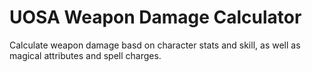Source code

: # UOSA Weapon Damage Calculator
Calculate weapon damage basd on character stats and skill, as well as magical attributes and spell charges.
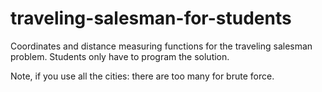 # traveling-salesman-for-students
Coordinates and distance measuring functions for the traveling salesman problem.  Students only have to program the solution.  

Note, if you use all the cities: there are too many for brute force.
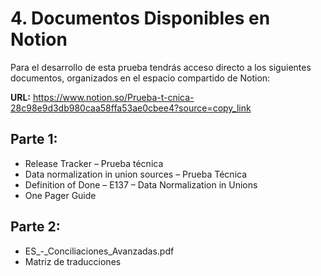 # 4. Documentos Disponibles en Notion

Para el desarrollo de esta prueba tendrás acceso directo a los siguientes documentos, organizados en el espacio compartido de Notion:

**URL:** https://www.notion.so/Prueba-t-cnica-28c98e9d3db980caa58ffa53ae0cbee4?source=copy_link

## Parte 1:
- Release Tracker – Prueba técnica
- Data normalization in union sources – Prueba Técnica
- Definition of Done – E137 – Data Normalization in Unions
- One Pager Guide

## Parte 2:
- ES_-_Conciliaciones_Avanzadas.pdf
- Matriz de traducciones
******
● **INSTRUCTIONS TO FOLLOW**
Print exactly the lines above that run from the one with "# traveling-salesman-for-students" to the one with "Para el desarrollo", both included. No pictures.

● **ANSWER SPACE**
 # traveling-salesman-for-students
Coordinates and distance measuring functions for the traveling salesman problem.  Students only have to program the solution.  

Note, if you use all the cities: there are too many for brute force.
 # 4. Documentos Disponibles en Notion

Para el desarrollo de esta prueba tendrás acceso directo a los siguientes documentos, organizados en el espacio compartido de Notion:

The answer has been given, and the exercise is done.